§ **Excerpts from a dataset**

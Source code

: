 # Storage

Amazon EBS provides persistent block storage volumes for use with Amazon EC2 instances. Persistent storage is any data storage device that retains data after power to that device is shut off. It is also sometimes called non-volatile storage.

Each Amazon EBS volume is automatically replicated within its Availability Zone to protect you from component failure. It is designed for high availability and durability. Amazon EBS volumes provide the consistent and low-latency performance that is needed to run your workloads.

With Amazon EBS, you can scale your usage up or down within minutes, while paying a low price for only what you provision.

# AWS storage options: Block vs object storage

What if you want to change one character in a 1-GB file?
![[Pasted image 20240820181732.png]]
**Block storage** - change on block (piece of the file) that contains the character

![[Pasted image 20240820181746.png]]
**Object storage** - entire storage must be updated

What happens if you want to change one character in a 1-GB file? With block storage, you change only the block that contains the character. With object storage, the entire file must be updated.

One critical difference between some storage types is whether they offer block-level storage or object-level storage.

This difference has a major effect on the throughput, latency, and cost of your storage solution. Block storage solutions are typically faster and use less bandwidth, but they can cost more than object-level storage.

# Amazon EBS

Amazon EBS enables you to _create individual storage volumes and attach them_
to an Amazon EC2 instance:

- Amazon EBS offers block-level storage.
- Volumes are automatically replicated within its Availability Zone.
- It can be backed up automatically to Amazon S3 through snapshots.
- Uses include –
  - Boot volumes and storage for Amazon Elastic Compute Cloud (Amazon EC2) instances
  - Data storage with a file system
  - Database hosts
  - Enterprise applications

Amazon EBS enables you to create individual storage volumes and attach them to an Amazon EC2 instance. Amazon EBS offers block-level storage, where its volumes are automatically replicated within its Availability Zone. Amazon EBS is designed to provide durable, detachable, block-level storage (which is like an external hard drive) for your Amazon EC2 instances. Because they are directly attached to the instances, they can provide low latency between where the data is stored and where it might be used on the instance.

§ **ABOUT THIS EXERCISE**
The reply must repeat all of the records precisely.

§ **SOLUTION TO THIS EXERCISE**
Source code

: # Storage

Amazon EBS provides persistent block storage volumes for use with Amazon EC2 instances. Persistent storage is any data storage device that retains data after power to that device is shut off. It is also sometimes called non-volatile storage.

Each Amazon EBS volume is automatically replicated within its Availability Zone to protect you from component failure. It is designed for high availability and durability. Amazon EBS volumes provide the consistent and low-latency performance that is needed to run your workloads.

With Amazon EBS, you can scale your usage up or down within minutes, while paying a low price for only what you provision.

# AWS storage options: Block vs object storage

What if you want to change one character in a 1-GB file?
![[Pasted image 20240820181732.png]]
**Block storage** - change on block (piece of the file) that contains the character

![[Pasted image 20240820181746.png]]
**Object storage** - entire storage must be updated

What happens if you want to change one character in a 1-GB file? With block storage, you change only the block that contains the character. With object storage, the entire file must be updated.

One critical difference between some storage types is whether they offer block-level storage or object-level storage.

This difference has a major effect on the throughput, latency, and cost of your storage solution. Block storage solutions are typically faster and use less bandwidth, but they can cost more than object-level storage.

# Amazon EBS

Amazon EBS enables you to _create individual storage volumes and attach them_
to an Amazon EC2 instance:

- Amazon EBS offers block-level storage.
- Volumes are automatically replicated within its Availability Zone.
- It can be backed up automatically to Amazon S3 through snapshots.
- Uses include –
  - Boot volumes and storage for Amazon Elastic Compute Cloud (Amazon EC2) instances
  - Data storage with a file system
  - Database hosts
  - Enterprise applications

Amazon EBS enables you to create individual storage volumes and attach them to an Amazon EC2 instance. Amazon EBS offers block-level storage, where its volumes are automatically replicated within its Availability Zone. Amazon EBS is designed to provide durable, detachable, block-level storage (which is like an external hard drive) for your Amazon EC2 instances. Because they are directly attached to the instances, they can provide low latency between where the data is stored and where it might be used on the instance.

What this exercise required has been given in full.